■ Prompt ■
Please transcribe exactly, and only, the lines of the data below between the line holding "## Motivation and goals" and the line holding "Motoko is a concurrent, actor-oriented", inclusive.

■ Source texts of formatted documents ■
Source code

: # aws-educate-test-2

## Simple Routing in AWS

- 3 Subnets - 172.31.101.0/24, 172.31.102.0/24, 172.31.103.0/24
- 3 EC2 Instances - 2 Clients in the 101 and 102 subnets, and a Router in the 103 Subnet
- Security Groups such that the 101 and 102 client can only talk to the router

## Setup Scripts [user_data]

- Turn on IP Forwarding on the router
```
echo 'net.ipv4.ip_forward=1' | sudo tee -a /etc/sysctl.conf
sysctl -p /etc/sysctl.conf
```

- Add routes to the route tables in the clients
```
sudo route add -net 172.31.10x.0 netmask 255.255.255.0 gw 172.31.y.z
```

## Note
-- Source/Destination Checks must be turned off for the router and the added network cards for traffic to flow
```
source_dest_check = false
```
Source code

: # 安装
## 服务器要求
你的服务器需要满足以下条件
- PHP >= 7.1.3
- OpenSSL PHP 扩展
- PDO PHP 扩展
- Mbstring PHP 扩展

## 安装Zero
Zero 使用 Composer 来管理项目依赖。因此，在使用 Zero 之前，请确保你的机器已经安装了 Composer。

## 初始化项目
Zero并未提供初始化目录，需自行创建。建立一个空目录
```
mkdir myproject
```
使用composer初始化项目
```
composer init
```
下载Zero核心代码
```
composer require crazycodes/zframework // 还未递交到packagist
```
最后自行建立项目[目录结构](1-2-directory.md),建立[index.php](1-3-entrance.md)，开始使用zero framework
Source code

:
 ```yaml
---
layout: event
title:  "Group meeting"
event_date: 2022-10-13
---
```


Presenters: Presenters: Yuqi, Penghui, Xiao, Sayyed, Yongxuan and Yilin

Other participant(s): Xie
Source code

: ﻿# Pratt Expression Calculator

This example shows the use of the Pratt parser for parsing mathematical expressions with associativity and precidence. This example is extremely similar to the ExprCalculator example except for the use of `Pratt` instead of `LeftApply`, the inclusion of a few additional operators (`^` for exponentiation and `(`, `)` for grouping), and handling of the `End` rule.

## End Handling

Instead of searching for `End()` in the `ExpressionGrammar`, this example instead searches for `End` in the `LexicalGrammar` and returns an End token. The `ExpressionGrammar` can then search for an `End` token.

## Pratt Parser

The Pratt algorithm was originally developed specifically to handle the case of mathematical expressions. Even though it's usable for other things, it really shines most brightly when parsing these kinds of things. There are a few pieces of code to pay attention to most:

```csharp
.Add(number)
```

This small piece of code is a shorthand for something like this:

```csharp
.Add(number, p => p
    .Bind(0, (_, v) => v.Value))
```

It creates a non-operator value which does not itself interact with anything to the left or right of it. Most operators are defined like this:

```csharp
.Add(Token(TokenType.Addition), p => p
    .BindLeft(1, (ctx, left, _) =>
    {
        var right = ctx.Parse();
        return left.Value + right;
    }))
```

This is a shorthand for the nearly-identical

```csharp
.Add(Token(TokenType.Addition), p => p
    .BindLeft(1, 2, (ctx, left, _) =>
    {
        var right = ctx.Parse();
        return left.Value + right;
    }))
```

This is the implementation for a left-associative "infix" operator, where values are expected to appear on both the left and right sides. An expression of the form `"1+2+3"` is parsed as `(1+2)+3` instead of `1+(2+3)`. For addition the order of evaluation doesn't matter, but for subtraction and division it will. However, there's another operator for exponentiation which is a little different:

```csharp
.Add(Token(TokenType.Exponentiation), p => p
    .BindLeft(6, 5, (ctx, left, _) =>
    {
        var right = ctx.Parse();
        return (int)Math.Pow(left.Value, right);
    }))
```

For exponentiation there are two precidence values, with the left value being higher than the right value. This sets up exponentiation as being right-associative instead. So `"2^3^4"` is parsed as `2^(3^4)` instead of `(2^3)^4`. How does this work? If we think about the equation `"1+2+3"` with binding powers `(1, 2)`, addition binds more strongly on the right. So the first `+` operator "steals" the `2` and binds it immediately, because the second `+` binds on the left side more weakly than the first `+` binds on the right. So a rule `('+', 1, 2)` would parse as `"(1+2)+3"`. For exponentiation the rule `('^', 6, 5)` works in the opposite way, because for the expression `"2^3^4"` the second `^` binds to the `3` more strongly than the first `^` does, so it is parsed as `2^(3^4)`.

---

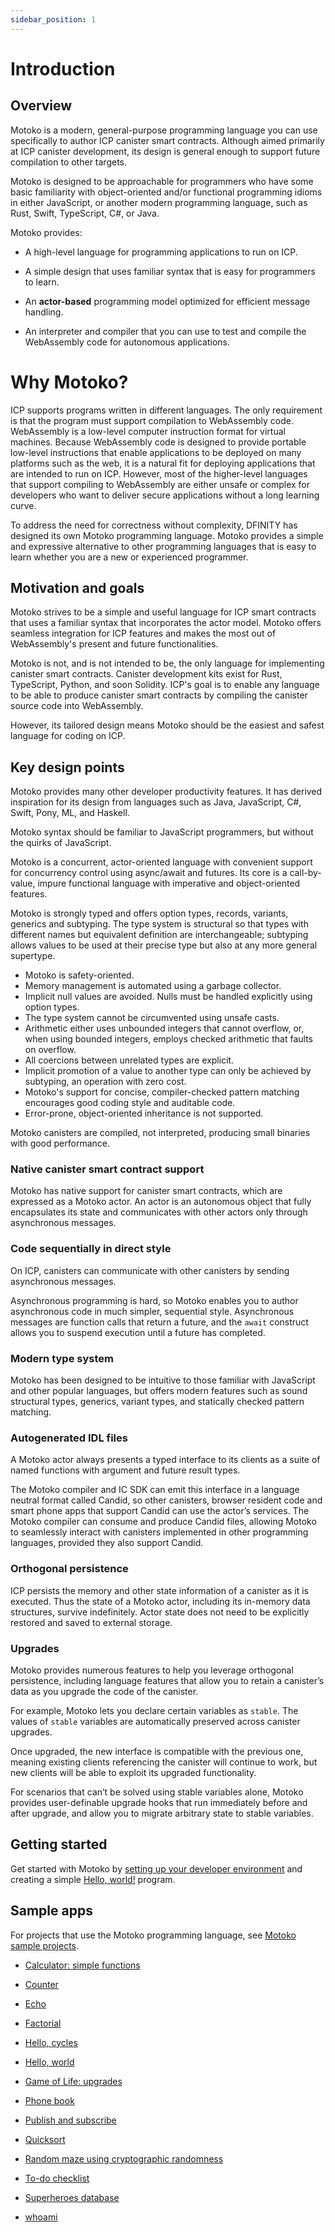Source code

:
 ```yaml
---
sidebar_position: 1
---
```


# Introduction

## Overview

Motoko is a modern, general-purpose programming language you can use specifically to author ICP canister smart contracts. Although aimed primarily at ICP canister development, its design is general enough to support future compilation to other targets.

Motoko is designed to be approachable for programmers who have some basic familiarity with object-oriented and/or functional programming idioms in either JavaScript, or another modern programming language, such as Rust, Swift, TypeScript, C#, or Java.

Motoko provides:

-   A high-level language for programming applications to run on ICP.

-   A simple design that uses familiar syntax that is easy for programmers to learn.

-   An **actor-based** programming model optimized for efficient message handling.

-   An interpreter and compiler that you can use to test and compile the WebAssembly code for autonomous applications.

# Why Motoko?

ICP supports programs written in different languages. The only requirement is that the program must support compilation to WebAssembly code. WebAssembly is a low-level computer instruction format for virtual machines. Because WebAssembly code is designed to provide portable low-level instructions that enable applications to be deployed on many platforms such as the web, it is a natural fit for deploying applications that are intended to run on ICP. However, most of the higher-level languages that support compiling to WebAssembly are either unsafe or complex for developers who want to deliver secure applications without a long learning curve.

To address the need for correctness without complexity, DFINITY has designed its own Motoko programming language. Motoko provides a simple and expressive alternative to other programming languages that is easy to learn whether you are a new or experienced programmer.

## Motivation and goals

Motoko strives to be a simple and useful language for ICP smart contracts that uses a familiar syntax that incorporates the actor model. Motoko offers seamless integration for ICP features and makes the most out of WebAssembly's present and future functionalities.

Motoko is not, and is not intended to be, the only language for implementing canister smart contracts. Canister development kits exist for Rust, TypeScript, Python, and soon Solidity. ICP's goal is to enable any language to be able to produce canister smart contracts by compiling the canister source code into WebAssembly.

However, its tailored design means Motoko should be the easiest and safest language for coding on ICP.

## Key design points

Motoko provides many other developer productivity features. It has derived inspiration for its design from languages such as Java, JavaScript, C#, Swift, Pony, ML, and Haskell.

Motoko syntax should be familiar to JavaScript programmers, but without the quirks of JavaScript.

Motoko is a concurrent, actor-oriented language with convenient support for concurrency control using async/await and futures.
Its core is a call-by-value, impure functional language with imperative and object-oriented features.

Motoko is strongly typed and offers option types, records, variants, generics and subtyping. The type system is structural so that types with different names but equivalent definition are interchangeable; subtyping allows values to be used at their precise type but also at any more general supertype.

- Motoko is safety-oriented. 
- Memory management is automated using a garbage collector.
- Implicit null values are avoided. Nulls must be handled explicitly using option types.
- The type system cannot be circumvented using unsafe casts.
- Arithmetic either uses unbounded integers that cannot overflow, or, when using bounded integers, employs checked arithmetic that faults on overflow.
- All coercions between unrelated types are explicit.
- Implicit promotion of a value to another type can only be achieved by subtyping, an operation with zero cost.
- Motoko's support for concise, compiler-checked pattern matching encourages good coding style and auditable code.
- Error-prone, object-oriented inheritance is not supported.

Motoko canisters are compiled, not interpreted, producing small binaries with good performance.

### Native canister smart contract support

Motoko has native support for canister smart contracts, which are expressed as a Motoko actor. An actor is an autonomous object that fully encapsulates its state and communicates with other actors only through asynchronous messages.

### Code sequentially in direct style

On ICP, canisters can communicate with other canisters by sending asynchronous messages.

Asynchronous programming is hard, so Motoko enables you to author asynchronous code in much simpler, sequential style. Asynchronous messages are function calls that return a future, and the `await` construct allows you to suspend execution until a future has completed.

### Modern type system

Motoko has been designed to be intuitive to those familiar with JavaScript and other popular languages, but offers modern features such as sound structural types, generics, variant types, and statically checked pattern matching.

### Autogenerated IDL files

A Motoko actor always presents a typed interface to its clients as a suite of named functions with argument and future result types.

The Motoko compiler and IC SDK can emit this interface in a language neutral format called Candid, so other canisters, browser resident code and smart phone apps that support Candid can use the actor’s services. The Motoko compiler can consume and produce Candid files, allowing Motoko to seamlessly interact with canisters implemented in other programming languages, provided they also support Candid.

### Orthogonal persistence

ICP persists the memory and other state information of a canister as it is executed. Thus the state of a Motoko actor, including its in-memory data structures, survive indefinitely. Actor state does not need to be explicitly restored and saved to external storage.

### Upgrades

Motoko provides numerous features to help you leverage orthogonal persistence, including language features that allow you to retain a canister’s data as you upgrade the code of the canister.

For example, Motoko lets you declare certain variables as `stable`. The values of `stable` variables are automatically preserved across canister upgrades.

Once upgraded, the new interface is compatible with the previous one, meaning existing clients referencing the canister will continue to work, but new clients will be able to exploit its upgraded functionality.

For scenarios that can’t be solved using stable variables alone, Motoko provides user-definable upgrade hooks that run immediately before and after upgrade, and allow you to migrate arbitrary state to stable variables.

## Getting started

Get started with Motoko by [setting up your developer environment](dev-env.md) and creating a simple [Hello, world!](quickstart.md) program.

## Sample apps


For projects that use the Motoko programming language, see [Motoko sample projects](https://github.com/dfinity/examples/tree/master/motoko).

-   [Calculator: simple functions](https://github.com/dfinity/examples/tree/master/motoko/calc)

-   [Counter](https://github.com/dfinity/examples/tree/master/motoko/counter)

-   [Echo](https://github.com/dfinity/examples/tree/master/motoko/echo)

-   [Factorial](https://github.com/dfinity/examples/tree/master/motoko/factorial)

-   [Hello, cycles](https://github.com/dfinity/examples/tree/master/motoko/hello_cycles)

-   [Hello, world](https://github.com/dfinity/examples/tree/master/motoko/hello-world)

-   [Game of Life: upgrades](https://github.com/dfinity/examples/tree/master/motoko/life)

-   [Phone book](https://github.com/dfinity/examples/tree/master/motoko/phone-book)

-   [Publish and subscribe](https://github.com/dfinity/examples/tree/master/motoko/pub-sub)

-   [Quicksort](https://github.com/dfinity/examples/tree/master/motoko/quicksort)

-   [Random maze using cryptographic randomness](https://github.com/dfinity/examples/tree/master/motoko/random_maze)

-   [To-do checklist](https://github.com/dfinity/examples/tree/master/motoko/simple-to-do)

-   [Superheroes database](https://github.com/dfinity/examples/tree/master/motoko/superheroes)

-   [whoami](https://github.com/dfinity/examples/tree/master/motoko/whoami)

...

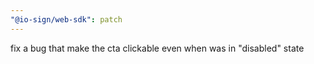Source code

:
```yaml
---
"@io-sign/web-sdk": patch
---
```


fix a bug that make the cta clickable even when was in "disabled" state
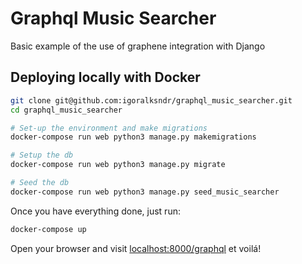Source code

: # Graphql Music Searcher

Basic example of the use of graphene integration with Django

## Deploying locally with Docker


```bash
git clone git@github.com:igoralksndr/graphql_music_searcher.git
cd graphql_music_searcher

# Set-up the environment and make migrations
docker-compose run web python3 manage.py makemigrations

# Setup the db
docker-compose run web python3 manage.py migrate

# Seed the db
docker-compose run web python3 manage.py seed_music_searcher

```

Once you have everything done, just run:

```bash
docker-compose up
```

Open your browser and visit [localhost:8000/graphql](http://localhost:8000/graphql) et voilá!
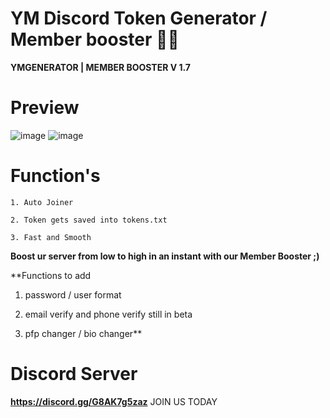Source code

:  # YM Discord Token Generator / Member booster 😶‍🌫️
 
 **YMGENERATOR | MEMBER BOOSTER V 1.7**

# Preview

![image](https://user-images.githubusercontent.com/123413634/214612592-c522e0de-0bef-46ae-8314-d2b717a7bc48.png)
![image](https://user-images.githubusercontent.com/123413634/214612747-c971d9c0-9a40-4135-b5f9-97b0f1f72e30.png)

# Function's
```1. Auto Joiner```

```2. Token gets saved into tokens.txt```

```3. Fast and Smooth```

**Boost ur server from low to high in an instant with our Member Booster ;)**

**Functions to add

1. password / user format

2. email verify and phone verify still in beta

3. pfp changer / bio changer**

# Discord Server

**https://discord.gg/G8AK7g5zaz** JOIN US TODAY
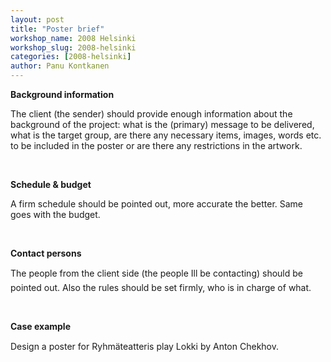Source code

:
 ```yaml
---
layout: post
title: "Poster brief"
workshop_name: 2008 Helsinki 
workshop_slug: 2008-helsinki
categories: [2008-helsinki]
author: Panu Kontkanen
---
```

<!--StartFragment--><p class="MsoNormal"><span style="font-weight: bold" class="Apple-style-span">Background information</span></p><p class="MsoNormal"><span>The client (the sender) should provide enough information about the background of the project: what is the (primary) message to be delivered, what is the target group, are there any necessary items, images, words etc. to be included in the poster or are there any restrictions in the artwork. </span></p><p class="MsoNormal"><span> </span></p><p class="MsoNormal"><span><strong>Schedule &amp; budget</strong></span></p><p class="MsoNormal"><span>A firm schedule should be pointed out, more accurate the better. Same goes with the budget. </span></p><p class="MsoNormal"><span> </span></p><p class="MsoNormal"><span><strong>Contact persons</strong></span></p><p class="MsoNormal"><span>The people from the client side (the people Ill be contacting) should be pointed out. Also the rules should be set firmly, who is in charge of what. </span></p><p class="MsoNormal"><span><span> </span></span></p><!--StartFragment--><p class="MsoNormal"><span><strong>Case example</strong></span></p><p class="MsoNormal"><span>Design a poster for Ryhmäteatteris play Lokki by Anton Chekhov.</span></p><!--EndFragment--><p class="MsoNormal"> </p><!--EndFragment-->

■ Answer box ■
## Motivation and goals

Motoko strives to be a simple and useful language for ICP smart contracts that uses a familiar syntax that incorporates the actor model. Motoko offers seamless integration for ICP features and makes the most out of WebAssembly's present and future functionalities.

Motoko is not, and is not intended to be, the only language for implementing canister smart contracts. Canister development kits exist for Rust, TypeScript, Python, and soon Solidity. ICP's goal is to enable any language to be able to produce canister smart contracts by compiling the canister source code into WebAssembly.

However, its tailored design means Motoko should be the easiest and safest language for coding on ICP.

## Key design points

Motoko provides many other developer productivity features. It has derived inspiration for its design from languages such as Java, JavaScript, C#, Swift, Pony, ML, and Haskell.

Motoko syntax should be familiar to JavaScript programmers, but without the quirks of JavaScript.

Motoko is a concurrent, actor-oriented language with convenient support for concurrency control using async/await and futures.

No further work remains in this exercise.